● **Collected data entries**:

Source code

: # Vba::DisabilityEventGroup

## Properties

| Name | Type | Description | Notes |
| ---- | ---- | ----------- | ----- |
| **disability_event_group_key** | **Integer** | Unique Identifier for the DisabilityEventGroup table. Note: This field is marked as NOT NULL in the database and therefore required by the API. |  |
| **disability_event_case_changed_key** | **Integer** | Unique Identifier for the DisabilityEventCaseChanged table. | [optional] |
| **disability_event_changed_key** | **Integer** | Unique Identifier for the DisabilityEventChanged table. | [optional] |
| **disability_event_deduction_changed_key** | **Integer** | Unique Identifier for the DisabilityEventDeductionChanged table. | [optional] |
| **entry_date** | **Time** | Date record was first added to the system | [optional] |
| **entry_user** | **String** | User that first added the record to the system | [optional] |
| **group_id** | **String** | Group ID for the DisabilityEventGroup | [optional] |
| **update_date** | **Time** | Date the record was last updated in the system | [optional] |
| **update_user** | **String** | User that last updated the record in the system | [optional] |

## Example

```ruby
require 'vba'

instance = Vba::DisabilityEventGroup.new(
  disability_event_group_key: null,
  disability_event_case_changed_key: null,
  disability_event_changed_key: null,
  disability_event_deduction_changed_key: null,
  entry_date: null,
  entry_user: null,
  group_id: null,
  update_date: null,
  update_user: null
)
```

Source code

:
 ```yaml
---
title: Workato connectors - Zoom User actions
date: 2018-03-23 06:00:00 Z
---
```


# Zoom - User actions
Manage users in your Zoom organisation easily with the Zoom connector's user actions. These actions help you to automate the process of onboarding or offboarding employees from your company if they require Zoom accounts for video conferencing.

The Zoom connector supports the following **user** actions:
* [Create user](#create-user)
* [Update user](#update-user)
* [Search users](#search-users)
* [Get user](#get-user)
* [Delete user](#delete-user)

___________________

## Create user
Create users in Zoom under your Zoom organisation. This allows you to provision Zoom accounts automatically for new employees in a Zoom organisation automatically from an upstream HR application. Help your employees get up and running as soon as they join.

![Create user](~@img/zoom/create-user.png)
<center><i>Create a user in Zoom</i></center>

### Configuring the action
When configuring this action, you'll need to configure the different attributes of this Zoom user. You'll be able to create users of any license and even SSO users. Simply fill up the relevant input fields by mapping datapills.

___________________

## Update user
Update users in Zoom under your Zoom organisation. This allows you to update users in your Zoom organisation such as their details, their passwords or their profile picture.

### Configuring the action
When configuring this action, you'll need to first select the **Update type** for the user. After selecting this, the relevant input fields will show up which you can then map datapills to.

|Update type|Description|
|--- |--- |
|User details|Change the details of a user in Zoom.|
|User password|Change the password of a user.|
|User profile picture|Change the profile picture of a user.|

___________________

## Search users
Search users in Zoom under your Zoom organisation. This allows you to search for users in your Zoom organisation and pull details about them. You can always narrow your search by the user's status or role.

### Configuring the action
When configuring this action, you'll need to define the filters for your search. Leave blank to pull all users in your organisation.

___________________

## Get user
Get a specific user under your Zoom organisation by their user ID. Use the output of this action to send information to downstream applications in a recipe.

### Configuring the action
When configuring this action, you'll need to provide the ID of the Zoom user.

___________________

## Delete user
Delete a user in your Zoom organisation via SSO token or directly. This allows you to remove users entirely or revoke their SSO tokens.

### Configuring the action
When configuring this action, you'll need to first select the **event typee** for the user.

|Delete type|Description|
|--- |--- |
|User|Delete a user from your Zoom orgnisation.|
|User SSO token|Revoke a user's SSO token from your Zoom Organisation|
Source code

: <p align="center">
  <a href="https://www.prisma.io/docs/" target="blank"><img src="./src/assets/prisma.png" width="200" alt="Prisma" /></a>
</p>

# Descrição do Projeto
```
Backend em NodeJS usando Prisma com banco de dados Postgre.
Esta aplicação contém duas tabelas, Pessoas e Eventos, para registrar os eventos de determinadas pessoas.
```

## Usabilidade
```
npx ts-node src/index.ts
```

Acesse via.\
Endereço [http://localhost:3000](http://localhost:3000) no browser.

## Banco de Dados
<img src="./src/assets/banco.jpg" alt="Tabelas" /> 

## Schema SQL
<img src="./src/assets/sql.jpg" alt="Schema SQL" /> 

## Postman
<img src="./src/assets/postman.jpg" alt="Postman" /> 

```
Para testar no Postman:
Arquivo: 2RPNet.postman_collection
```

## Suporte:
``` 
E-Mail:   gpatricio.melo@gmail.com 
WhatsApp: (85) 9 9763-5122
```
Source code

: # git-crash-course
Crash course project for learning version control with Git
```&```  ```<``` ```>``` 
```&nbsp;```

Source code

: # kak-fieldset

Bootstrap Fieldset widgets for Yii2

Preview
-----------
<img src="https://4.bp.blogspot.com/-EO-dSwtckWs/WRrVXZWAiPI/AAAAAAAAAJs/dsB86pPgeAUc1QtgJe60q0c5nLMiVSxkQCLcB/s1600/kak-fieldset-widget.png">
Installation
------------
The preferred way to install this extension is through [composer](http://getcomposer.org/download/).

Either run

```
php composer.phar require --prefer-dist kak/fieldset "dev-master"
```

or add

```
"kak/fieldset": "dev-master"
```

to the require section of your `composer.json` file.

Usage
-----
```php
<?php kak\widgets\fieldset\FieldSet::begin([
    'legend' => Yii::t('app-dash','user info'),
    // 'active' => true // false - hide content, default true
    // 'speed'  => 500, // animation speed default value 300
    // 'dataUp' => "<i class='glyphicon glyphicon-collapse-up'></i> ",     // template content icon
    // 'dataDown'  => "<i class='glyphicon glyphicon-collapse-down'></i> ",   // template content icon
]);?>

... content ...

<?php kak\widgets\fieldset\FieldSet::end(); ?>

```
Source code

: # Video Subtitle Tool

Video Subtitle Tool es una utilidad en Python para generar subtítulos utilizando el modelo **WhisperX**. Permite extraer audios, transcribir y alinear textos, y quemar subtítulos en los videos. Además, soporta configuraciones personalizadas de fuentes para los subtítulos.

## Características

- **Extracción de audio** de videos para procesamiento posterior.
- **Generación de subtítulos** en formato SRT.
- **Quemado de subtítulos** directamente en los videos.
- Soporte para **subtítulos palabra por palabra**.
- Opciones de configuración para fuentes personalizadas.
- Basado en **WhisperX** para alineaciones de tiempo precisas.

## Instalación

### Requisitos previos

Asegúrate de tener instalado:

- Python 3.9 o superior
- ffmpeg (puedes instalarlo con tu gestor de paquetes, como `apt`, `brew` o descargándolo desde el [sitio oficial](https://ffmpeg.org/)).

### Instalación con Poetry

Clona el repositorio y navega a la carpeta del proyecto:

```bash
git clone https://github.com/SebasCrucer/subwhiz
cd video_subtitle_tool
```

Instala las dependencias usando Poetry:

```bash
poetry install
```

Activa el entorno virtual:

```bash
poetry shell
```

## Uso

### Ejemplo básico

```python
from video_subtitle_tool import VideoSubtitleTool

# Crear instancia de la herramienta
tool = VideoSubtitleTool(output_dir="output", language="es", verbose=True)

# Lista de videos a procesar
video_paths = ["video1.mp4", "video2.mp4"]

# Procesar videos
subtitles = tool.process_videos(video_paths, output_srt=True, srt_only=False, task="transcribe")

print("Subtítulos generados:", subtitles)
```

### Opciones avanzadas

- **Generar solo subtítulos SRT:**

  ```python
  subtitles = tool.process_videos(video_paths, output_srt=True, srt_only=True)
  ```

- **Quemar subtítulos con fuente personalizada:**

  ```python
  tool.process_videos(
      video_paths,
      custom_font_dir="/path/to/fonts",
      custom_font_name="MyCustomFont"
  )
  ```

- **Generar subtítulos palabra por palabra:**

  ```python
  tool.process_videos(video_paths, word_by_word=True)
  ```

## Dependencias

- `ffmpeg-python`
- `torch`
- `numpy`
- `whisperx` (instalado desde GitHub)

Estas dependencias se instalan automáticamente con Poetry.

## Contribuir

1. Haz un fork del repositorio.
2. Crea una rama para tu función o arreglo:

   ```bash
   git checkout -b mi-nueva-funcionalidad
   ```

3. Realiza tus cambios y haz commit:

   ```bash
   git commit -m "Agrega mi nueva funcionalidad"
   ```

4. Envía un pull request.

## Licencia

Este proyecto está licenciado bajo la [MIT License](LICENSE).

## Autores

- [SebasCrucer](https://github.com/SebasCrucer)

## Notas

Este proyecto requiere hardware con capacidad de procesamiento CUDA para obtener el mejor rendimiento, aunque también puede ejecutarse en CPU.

● **Prompt**: Begin at the top of the records above and quote each line exactly, ending with the line that contains "The Zoom connector supports".

● **Solution below**:
Source code

: # Vba::DisabilityEventGroup

## Properties

| Name | Type | Description | Notes |
| ---- | ---- | ----------- | ----- |
| **disability_event_group_key** | **Integer** | Unique Identifier for the DisabilityEventGroup table. Note: This field is marked as NOT NULL in the database and therefore required by the API. |  |
| **disability_event_case_changed_key** | **Integer** | Unique Identifier for the DisabilityEventCaseChanged table. | [optional] |
| **disability_event_changed_key** | **Integer** | Unique Identifier for the DisabilityEventChanged table. | [optional] |
| **disability_event_deduction_changed_key** | **Integer** | Unique Identifier for the DisabilityEventDeductionChanged table. | [optional] |
| **entry_date** | **Time** | Date record was first added to the system | [optional] |
| **entry_user** | **String** | User that first added the record to the system | [optional] |
| **group_id** | **String** | Group ID for the DisabilityEventGroup | [optional] |
| **update_date** | **Time** | Date the record was last updated in the system | [optional] |
| **update_user** | **String** | User that last updated the record in the system | [optional] |

## Example

```ruby
require 'vba'

instance = Vba::DisabilityEventGroup.new(
  disability_event_group_key: null,
  disability_event_case_changed_key: null,
  disability_event_changed_key: null,
  disability_event_deduction_changed_key: null,
  entry_date: null,
  entry_user: null,
  group_id: null,
  update_date: null,
  update_user: null
)
```

Source code

:
 ```yaml
---
title: Workato connectors - Zoom User actions
date: 2018-03-23 06:00:00 Z
---
```


# Zoom - User actions
Manage users in your Zoom organisation easily with the Zoom connector's user actions. These actions help you to automate the process of onboarding or offboarding employees from your company if they require Zoom accounts for video conferencing.

The Zoom connector supports the following **user** actions:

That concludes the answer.